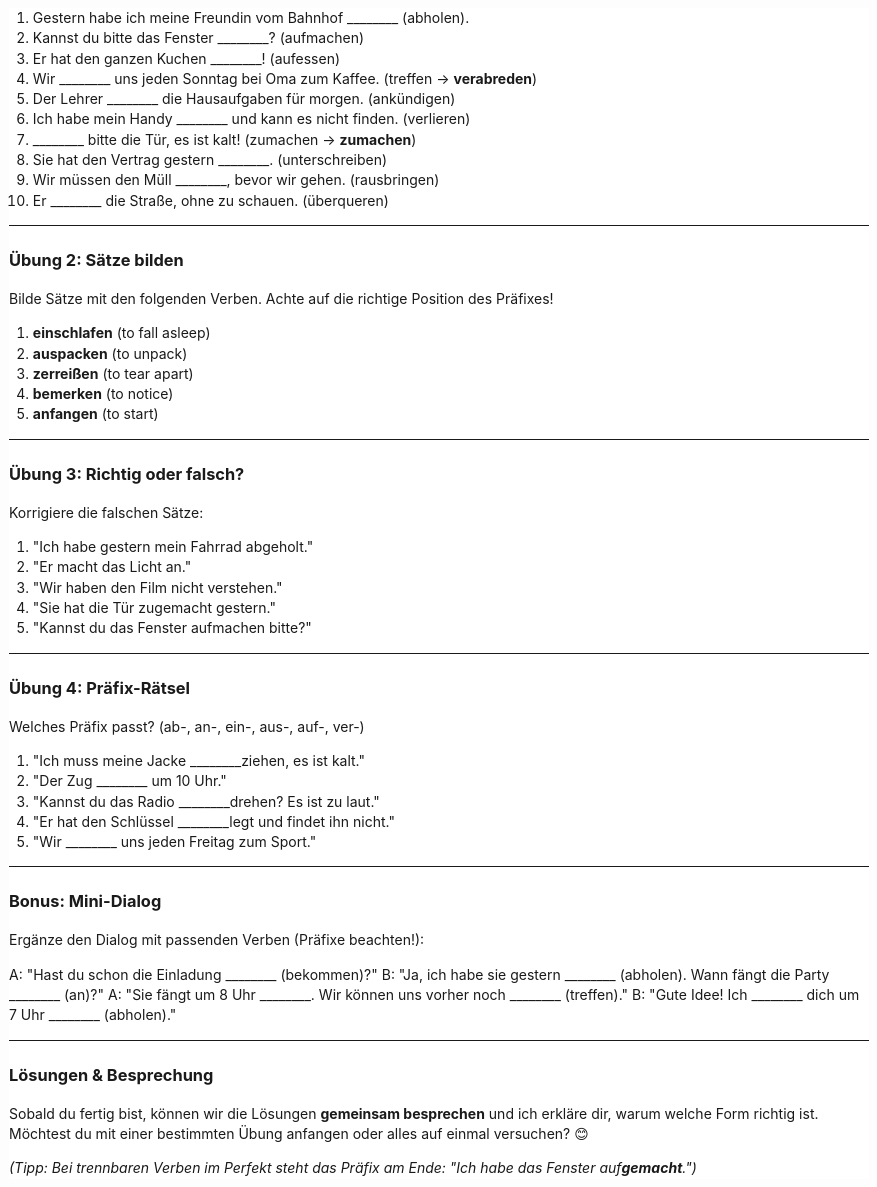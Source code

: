1. Gestern habe ich meine Freundin vom Bahnhof ________ (abholen).
2. Kannst du bitte das Fenster ________? (aufmachen)
3. Er hat den ganzen Kuchen ________! (aufessen)
4. Wir ________ uns jeden Sonntag bei Oma zum Kaffee. (treffen → **verabreden**)
5. Der Lehrer ________ die Hausaufgaben für morgen. (ankündigen)
6. Ich habe mein Handy ________ und kann es nicht finden. (verlieren)
7. ________ bitte die Tür, es ist kalt! (zumachen → **zumachen**)
8. Sie hat den Vertrag gestern ________. (unterschreiben)
9. Wir müssen den Müll ________, bevor wir gehen. (rausbringen)
10. Er ________ die Straße, ohne zu schauen. (überqueren)

---

### **Übung 2: Sätze bilden**
Bilde Sätze mit den folgenden Verben. Achte auf die richtige Position des Präfixes!

1. **einschlafen** (to fall asleep)
2. **auspacken** (to unpack)
3. **zerreißen** (to tear apart)
4. **bemerken** (to notice)
5. **anfangen** (to start)

---
### **Übung 3: Richtig oder falsch?**
Korrigiere die falschen Sätze:

1. "Ich habe gestern mein Fahrrad abgeholt."
2. "Er macht das Licht an."
3. "Wir haben den Film nicht verstehen."
4. "Sie hat die Tür zugemacht gestern."
5. "Kannst du das Fenster aufmachen bitte?"

---
### **Übung 4: Präfix-Rätsel**
Welches Präfix passt? (ab-, an-, ein-, aus-, auf-, ver-)

1. "Ich muss meine Jacke ________ziehen, es ist kalt."
2. "Der Zug ________ um 10 Uhr."
3. "Kannst du das Radio ________drehen? Es ist zu laut."
4. "Er hat den Schlüssel ________legt und findet ihn nicht."
5. "Wir ________ uns jeden Freitag zum Sport."

---
### **Bonus: Mini-Dialog**
Ergänze den Dialog mit passenden Verben (Präfixe beachten!):

A: "Hast du schon die Einladung ________ (bekommen)?"
B: "Ja, ich habe sie gestern ________ (abholen). Wann fängt die Party ________ (an)?"
A: "Sie fängt um 8 Uhr ________. Wir können uns vorher noch ________ (treffen)."
B: "Gute Idee! Ich ________ dich um 7 Uhr ________ (abholen)."

---
### **Lösungen & Besprechung**
Sobald du fertig bist, können wir die Lösungen **gemeinsam besprechen** und ich erkläre dir, warum welche Form richtig ist. Möchtest du mit einer bestimmten Übung anfangen oder alles auf einmal versuchen? 😊

*(Tipp: Bei trennbaren Verben im Perfekt steht das Präfix am Ende: "Ich habe das Fenster auf**gemacht**.")*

———

*Aim of the task*. The required output is each line above restated verbatim, with all images omitted.

*Your solution*.
Source code

:1. Gestern habe ich meine Freundin vom Bahnhof ________ (abholen).
2. Kannst du bitte das Fenster ________? (aufmachen)
3. Er hat den ganzen Kuchen ________! (aufessen)
4. Wir ________ uns jeden Sonntag bei Oma zum Kaffee. (treffen → **verabreden**)
5. Der Lehrer ________ die Hausaufgaben für morgen. (ankündigen)
6. Ich habe mein Handy ________ und kann es nicht finden. (verlieren)
7. ________ bitte die Tür, es ist kalt! (zumachen → **zumachen**)
8. Sie hat den Vertrag gestern ________. (unterschreiben)
9. Wir müssen den Müll ________, bevor wir gehen. (rausbringen)
10. Er ________ die Straße, ohne zu schauen. (überqueren)

---

### **Übung 2: Sätze bilden**
Bilde Sätze mit den folgenden Verben. Achte auf die richtige Position des Präfixes!

1. **einschlafen** (to fall asleep)
2. **auspacken** (to unpack)
3. **zerreißen** (to tear apart)
4. **bemerken** (to notice)
5. **anfangen** (to start)

---
### **Übung 3: Richtig oder falsch?**
Korrigiere die falschen Sätze:

1. "Ich habe gestern mein Fahrrad abgeholt."
2. "Er macht das Licht an."
3. "Wir haben den Film nicht verstehen."
4. "Sie hat die Tür zugemacht gestern."
5. "Kannst du das Fenster aufmachen bitte?"

---
### **Übung 4: Präfix-Rätsel**
Welches Präfix passt? (ab-, an-, ein-, aus-, auf-, ver-)

1. "Ich muss meine Jacke ________ziehen, es ist kalt."
2. "Der Zug ________ um 10 Uhr."
3. "Kannst du das Radio ________drehen? Es ist zu laut."
4. "Er hat den Schlüssel ________legt und findet ihn nicht."
5. "Wir ________ uns jeden Freitag zum Sport."

---
### **Bonus: Mini-Dialog**
Ergänze den Dialog mit passenden Verben (Präfixe beachten!):

A: "Hast du schon die Einladung ________ (bekommen)?"
B: "Ja, ich habe sie gestern ________ (abholen). Wann fängt die Party ________ (an)?"
A: "Sie fängt um 8 Uhr ________. Wir können uns vorher noch ________ (treffen)."
B: "Gute Idee! Ich ________ dich um 7 Uhr ________ (abholen)."

---
### **Lösungen & Besprechung**
Sobald du fertig bist, können wir die Lösungen **gemeinsam besprechen** und ich erkläre dir, warum welche Form richtig ist. Möchtest du mit einer bestimmten Übung anfangen oder alles auf einmal versuchen? 😊

*(Tipp: Bei trennbaren Verben im Perfekt steht das Präfix am Ende: "Ich habe das Fenster auf**gemacht**.")*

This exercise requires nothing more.